"NAACP Head Resigns After 19 Months"

"When selected in 2005, former Verizon executive Gordon was a surprise choice, coming out of the business community rather than the civil rights and political worlds that previously had produced NAACP leaders.....Gordon's singular 'achievement' -- if it can be called that -- in his tenure was managing to convince President Bush to address the NAACP's annual meeting in 2006 after the White House boycotted -- rightly, in my opinion -- the conference during the previous five years of Bush's term. Perhaps Gordon was too thin-skinned to run a non-corporate entity. The comment above that he was ready to quit six weeks into his tenure might suggest that. But given the leadership problems that the NAACP has had since Benjamin Hooks ended a 15-year run, it seems that the onus has to be on the organization.

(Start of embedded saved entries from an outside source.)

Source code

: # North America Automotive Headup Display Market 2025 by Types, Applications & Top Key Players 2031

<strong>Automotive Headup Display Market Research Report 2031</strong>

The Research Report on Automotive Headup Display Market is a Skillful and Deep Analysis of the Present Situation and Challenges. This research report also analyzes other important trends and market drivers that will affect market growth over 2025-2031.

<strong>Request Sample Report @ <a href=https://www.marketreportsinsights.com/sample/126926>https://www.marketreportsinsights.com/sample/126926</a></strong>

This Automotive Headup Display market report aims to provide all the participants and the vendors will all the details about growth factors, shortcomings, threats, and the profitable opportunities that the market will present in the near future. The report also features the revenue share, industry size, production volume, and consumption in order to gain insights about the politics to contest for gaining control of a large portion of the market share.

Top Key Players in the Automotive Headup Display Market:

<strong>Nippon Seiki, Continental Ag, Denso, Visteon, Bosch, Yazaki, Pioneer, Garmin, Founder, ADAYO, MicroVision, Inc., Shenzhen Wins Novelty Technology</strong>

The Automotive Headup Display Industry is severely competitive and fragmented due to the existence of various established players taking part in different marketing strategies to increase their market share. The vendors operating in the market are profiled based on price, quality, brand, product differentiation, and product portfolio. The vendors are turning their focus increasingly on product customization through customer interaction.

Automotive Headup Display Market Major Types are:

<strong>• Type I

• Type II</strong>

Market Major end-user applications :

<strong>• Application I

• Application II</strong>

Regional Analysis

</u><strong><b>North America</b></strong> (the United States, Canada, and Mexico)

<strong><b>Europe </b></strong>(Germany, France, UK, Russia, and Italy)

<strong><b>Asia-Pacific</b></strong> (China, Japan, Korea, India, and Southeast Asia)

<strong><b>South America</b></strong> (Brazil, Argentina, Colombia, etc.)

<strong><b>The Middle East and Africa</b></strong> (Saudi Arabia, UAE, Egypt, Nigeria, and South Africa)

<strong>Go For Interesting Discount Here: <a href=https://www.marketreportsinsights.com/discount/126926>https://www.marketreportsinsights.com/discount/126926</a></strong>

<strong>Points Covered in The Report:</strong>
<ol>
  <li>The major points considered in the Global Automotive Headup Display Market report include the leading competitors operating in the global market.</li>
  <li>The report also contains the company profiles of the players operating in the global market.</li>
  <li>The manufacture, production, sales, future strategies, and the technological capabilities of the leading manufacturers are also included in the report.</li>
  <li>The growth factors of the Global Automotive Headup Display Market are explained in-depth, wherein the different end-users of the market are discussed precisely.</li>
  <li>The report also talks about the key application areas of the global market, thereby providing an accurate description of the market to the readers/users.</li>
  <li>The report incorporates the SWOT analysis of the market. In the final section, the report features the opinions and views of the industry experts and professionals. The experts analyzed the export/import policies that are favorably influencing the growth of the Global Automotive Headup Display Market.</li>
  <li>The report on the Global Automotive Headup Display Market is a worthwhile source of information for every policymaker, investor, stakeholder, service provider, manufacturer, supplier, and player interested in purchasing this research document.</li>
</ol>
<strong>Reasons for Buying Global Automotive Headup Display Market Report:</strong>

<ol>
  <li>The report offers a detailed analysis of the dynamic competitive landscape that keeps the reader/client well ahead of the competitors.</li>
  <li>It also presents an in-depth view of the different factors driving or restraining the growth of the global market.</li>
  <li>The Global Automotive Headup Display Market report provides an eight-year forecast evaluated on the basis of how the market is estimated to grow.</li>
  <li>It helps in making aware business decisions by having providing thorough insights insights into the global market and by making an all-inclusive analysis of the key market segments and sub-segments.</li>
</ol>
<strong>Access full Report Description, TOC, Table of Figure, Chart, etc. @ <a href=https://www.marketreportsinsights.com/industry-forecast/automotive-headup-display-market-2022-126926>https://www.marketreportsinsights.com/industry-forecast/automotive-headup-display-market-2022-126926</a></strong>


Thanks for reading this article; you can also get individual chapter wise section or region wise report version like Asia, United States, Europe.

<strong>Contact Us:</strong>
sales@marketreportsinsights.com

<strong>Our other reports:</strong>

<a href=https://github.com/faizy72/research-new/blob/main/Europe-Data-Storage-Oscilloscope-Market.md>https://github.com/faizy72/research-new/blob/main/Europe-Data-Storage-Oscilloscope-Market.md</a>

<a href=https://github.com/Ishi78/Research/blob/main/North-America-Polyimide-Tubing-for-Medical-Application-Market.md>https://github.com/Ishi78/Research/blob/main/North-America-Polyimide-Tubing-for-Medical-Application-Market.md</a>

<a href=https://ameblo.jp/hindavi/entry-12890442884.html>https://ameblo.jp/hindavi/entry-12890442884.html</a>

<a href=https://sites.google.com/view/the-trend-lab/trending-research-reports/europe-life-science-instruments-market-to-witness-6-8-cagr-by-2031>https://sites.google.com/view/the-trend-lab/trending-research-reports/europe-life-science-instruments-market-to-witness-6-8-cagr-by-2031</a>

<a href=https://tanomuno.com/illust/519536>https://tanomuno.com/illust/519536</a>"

Pardon the bluntness, but the NAACP ain't going to change while Julian Bond still runs the board. He is too dogmatic, too ideologically-fixed, in a 1960s political mindset to allow growth for the group in the 21st century. It was Bond that created much of the conflict between the group and the Bush White House, personalizing policy differences with the Republican Party, not once, but repeatedly. This tended to put the NAACP president -- whether Gordon or his predecessor Kweisi Mfume -- in the position of trying to smooth things over. And don't think that Bond doesn't have considerable sway over the other board members.
Thus, it's not surprising that the organization president and the board would be out of step. Now, with Gordon's early departure, the NAACP still -- as Earl Graves, Jr. said -- needs to figure out how to make itself relevant to a younger generation. Bond certainly isn't helping any."